## [YOUR OBJECTIVE]
Every record should be written out again in full, with no character altered.

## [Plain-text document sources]
§

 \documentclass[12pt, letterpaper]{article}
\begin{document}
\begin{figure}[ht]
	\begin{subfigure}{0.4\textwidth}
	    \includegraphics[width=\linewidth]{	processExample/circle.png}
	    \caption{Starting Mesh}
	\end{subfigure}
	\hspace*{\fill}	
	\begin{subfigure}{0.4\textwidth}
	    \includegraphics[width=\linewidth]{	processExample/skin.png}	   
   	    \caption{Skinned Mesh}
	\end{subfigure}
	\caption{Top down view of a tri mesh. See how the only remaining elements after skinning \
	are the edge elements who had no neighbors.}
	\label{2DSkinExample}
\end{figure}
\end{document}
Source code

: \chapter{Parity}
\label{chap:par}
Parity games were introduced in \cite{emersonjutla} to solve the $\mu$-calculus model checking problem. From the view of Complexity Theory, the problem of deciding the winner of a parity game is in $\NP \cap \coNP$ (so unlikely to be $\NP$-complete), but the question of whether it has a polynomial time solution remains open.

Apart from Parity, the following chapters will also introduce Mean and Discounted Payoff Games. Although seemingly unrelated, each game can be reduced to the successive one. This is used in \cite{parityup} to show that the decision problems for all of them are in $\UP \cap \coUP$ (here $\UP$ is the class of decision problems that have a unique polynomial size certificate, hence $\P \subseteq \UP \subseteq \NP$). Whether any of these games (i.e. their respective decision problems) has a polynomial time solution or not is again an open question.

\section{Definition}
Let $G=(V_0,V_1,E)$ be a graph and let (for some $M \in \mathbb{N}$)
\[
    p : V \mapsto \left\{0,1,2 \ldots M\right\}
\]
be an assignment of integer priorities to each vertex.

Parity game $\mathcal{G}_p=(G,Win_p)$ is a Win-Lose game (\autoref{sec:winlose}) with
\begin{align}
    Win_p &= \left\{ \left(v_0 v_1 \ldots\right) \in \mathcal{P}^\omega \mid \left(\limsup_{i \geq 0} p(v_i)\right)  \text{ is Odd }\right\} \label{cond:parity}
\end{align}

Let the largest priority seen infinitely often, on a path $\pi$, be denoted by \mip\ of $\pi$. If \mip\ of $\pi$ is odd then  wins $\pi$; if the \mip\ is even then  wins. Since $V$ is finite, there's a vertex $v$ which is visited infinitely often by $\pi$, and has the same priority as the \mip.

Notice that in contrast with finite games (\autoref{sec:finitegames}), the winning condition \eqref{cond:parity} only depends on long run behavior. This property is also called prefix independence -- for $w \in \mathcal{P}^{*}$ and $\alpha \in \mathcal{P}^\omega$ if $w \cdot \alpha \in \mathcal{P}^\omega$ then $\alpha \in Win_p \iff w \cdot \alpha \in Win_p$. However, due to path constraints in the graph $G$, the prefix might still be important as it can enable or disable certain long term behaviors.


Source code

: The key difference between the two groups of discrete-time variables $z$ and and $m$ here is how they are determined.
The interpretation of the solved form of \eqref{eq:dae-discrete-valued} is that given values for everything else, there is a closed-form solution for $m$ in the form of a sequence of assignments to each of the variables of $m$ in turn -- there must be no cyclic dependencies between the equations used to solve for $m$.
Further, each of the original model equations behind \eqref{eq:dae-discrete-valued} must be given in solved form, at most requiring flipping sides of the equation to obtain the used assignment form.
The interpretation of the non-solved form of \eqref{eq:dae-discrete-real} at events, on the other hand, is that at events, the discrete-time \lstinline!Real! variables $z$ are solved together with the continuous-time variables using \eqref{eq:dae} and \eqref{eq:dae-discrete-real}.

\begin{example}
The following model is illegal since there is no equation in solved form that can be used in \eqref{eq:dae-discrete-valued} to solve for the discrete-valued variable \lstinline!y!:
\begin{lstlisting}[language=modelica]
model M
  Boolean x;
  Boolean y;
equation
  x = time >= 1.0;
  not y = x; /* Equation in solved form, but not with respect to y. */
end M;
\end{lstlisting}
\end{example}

§

## [SOLUTION TO THIS PROBLEM]
 \documentclass[12pt, letterpaper]{article}
\begin{document}
\begin{figure}[ht]
	\begin{subfigure}{0.4\textwidth}
	    \includegraphics[width=\linewidth]{	processExample/circle.png}
	    \caption{Starting Mesh}
	\end{subfigure}
	\hspace*{\fill}	
	\begin{subfigure}{0.4\textwidth}
	    \includegraphics[width=\linewidth]{	processExample/skin.png}	   
   	    \caption{Skinned Mesh}
	\end{subfigure}
	\caption{Top down view of a tri mesh. See how the only remaining elements after skinning \
	are the edge elements who had no neighbors.}
	\label{2DSkinExample}
\end{figure}
\end{document}
Source code

: \chapter{Parity}
\label{chap:par}
Parity games were introduced in \cite{emersonjutla} to solve the $\mu$-calculus model checking problem. From the view of Complexity Theory, the problem of deciding the winner of a parity game is in $\NP \cap \coNP$ (so unlikely to be $\NP$-complete), but the question of whether it has a polynomial time solution remains open.

Apart from Parity, the following chapters will also introduce Mean and Discounted Payoff Games. Although seemingly unrelated, each game can be reduced to the successive one. This is used in \cite{parityup} to show that the decision problems for all of them are in $\UP \cap \coUP$ (here $\UP$ is the class of decision problems that have a unique polynomial size certificate, hence $\P \subseteq \UP \subseteq \NP$). Whether any of these games (i.e. their respective decision problems) has a polynomial time solution or not is again an open question.

\section{Definition}
Let $G=(V_0,V_1,E)$ be a graph and let (for some $M \in \mathbb{N}$)
\[
    p : V \mapsto \left\{0,1,2 \ldots M\right\}
\]
be an assignment of integer priorities to each vertex.

Parity game $\mathcal{G}_p=(G,Win_p)$ is a Win-Lose game (\autoref{sec:winlose}) with
\begin{align}
    Win_p &= \left\{ \left(v_0 v_1 \ldots\right) \in \mathcal{P}^\omega \mid \left(\limsup_{i \geq 0} p(v_i)\right)  \text{ is Odd }\right\} \label{cond:parity}
\end{align}

Let the largest priority seen infinitely often, on a path $\pi$, be denoted by \mip\ of $\pi$. If \mip\ of $\pi$ is odd then  wins $\pi$; if the \mip\ is even then  wins. Since $V$ is finite, there's a vertex $v$ which is visited infinitely often by $\pi$, and has the same priority as the \mip.

Notice that in contrast with finite games (\autoref{sec:finitegames}), the winning condition \eqref{cond:parity} only depends on long run behavior. This property is also called prefix independence -- for $w \in \mathcal{P}^{*}$ and $\alpha \in \mathcal{P}^\omega$ if $w \cdot \alpha \in \mathcal{P}^\omega$ then $\alpha \in Win_p \iff w \cdot \alpha \in Win_p$. However, due to path constraints in the graph $G$, the prefix might still be important as it can enable or disable certain long term behaviors.


Source code

: The key difference between the two groups of discrete-time variables $z$ and and $m$ here is how they are determined.
The interpretation of the solved form of \eqref{eq:dae-discrete-valued} is that given values for everything else, there is a closed-form solution for $m$ in the form of a sequence of assignments to each of the variables of $m$ in turn -- there must be no cyclic dependencies between the equations used to solve for $m$.
Further, each of the original model equations behind \eqref{eq:dae-discrete-valued} must be given in solved form, at most requiring flipping sides of the equation to obtain the used assignment form.
The interpretation of the non-solved form of \eqref{eq:dae-discrete-real} at events, on the other hand, is that at events, the discrete-time \lstinline!Real! variables $z$ are solved together with the continuous-time variables using \eqref{eq:dae} and \eqref{eq:dae-discrete-real}.

\begin{example}
The following model is illegal since there is no equation in solved form that can be used in \eqref{eq:dae-discrete-valued} to solve for the discrete-valued variable \lstinline!y!:
\begin{lstlisting}[language=modelica]
model M
  Boolean x;
  Boolean y;
equation
  x = time >= 1.0;
  not y = x; /* Equation in solved form, but not with respect to y. */
end M;
\end{lstlisting}
\end{example}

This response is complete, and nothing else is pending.